The titular character, whose name not coincidentally also starts with P, is essentially a secular saint or superhero, out to empower confused souls with the use of high-intensity color. After a skirmish with a postman on a bustling Swiss boulevard, Pepperminta initially meets her charge by delivering mail with a personal touch: she has a penchant for licking doorbells. Her shenanigans take place in real-world locations—city streets, lost highways, flower farms—that are tweaked with mutant skies, altered motion, and a gaggle of stop-motion animated strawberries.

According to the film notes, Pepperminta “is an anarchist of the imagination” who “lives in a futuristic rainbow villa and according to her own rules.” Indeed, and she’s out to spread the word. Like an actualized Dorothy Gale in The Wizard of Oz, Pepperminta receives guidance from the ghost of her grandma—who speaks to her as a spinning eyeball in a glittering, rhinestone-encrusted music box—to be her own free spirit. On her travels, Pepperminta picks up damaged sidekicks—a chubby, germ-o-phobic mama’s boy, a repressed, gender-fluxed tulip farmer who binds her breasts, a depressed matron—and makes them part of her benevolent band of Merry Pranksters.

Pipilotti Rist. Pepperminta, 2009; film still. Courtesy of the Artist.
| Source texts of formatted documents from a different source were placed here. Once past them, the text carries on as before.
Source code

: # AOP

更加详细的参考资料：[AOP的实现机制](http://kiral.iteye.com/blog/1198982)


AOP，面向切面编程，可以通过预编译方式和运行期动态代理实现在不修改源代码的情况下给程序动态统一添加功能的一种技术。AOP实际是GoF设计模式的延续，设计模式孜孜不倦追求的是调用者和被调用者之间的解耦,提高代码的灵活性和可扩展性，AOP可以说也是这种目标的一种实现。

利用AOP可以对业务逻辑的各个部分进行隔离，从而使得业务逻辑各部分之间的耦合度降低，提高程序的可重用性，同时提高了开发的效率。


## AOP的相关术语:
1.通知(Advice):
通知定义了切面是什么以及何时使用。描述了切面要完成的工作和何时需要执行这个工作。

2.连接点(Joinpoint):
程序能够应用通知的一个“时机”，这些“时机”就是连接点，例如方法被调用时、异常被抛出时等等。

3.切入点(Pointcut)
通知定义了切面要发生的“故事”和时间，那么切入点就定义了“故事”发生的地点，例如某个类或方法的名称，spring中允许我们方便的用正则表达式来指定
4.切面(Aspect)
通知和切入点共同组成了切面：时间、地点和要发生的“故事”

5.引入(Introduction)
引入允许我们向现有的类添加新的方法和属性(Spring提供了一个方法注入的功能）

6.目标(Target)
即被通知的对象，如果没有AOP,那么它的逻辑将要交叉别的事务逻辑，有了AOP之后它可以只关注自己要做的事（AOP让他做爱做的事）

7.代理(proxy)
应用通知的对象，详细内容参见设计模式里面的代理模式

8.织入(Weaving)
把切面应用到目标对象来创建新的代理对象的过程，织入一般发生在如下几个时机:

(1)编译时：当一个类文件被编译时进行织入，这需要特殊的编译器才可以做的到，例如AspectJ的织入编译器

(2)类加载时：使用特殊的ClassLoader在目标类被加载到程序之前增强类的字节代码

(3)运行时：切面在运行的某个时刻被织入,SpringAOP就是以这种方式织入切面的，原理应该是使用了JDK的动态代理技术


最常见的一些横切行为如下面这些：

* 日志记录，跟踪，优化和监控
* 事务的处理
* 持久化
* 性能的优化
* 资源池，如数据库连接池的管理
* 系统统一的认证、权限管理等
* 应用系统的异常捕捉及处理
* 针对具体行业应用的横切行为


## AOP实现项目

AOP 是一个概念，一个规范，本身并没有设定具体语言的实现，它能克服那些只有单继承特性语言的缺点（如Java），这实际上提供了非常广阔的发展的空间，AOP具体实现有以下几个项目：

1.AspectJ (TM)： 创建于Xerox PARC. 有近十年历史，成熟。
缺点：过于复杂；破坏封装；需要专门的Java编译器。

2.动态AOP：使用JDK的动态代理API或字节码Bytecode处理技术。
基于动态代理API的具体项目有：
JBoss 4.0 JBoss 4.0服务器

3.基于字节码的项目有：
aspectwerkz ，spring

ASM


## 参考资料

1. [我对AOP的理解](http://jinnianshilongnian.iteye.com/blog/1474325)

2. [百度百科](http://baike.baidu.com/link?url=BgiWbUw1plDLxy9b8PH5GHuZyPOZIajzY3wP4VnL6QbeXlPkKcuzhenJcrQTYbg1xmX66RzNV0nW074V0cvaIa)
The picaresque narrative structure allows Rist to create a string of daft set pieces that are goofy and sometimes poignant. In flashback, a young Pepperminta steals beach towels by rolling herself into them and creating a thick midsection of multi-hued terry cloth, before diving in the pool; the disgruntled bathers make this a traumatic, personality-shaping childhood moment. In another delightful conceit, Pepperminta appropriates a getaway car, but rather than hot-wiring it, flaps the doors like butterfly wings to propel the vehicle. Her assault on an uptight fancy restaurant results in specials tailor-made to free diners’ true appetites, including vibrant blue spaghetti and a roast pig seasoned with LEGO bricks. The film’s single death scene, a mortality-embracing sequence that’s one of many narrative detours, climaxes with an ebullient burst of confetti.
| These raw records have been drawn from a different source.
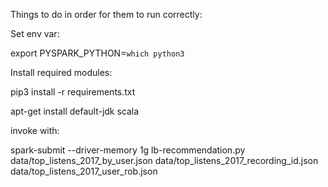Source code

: Things to do in order for them to run correctly:

Set env var:

export PYSPARK_PYTHON=`which python3`

Install required modules:

pip3 install -r requirements.txt

apt-get install default-jdk scala


invoke with:

spark-submit --driver-memory 1g lb-recommendation.py data/top_listens_2017_by_user.json data/top_listens_2017_recording_id.json data/top_listens_2017_user_rob.json
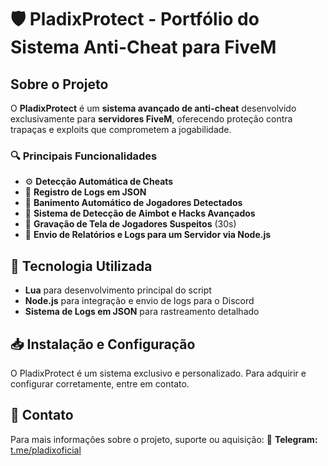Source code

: # 🛡 PladixProtect - Portfólio do Sistema Anti-Cheat para FiveM

## Sobre o Projeto

O **PladixProtect** é um **sistema avançado de anti-cheat** desenvolvido exclusivamente para **servidores FiveM**, oferecendo proteção contra trapaças e exploits que comprometem a jogabilidade.

### 🔍 Principais Funcionalidades

- ⚙ **Detecção Automática de Cheats**
- 📜 **Registro de Logs em JSON**
- 🚨 **Banimento Automático de Jogadores Detectados**
- 🎯 **Sistema de Detecção de Aimbot e Hacks Avançados**
- 🎥 **Gravação de Tela de Jogadores Suspeitos** (30s)
- 📡 **Envio de Relatórios e Logs para um Servidor via Node.js**

## 📌 Tecnologia Utilizada

- **Lua** para desenvolvimento principal do script
- **Node.js** para integração e envio de logs para o Discord
- **Sistema de Logs em JSON** para rastreamento detalhado

## 📥 Instalação e Configuração

O PladixProtect é um sistema exclusivo e personalizado. Para adquirir e configurar corretamente, entre em contato.

## 📩 Contato

Para mais informações sobre o projeto, suporte ou aquisição:
📩 **Telegram:** [t.me/pladixoficial](https://t.me/pladixoficial)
It is interesting to consider Pepperminta as an archive, or perhaps a greatest hits package, of Rist’s visual and thematic concerns (which does raise questions about how well this work will play for the uninitiated). She’s incorporated footage initially shot for Pour Your Body Out. Pepperminta’s pad—art directed as a fanciful otherworldly apartment accessed through a claw-footed bathtub, with whimsical mod furniture and quirky tchotchkes—resembles Rist’s domestic glam video installation, Himalaya’s Sister’s Living Room (2000). There are ample uses of underwater photography—see the Chris Isaak appropriating Sip My Ocean (1996)—lady cops, as seen in Ever is Over All (1997), Rist’s classic flower-power video, and numerous iterations of honoring menstruation, one of the artist’s favorite themes. The film includes scenes of stained panties and Pepperminta performing nude headstands while collecting her blood in a silver chalice that she keeps in a custom mini-fridge. In anyone else’s hands, that image would be an immediate strike, a groan-inducing use of anachronistic feminist tropes, but Rist’s ability to slip it into a satisfying work attests to her ability to construct a convincing invented universe. Pepperminta may not appeal to everyone’s cinematic sweet tooth, but Rist’s quirky audacity, aesthetic self-confidence, and positive vibes communicated warmth of spirit that left me hoping for Pepperminta II.

Pipilotti Rist. Pepperminta, 2009; film trailer. Courtesy of the Artist.

Pepperminta was on view at SFMOMA on May 20, 2010.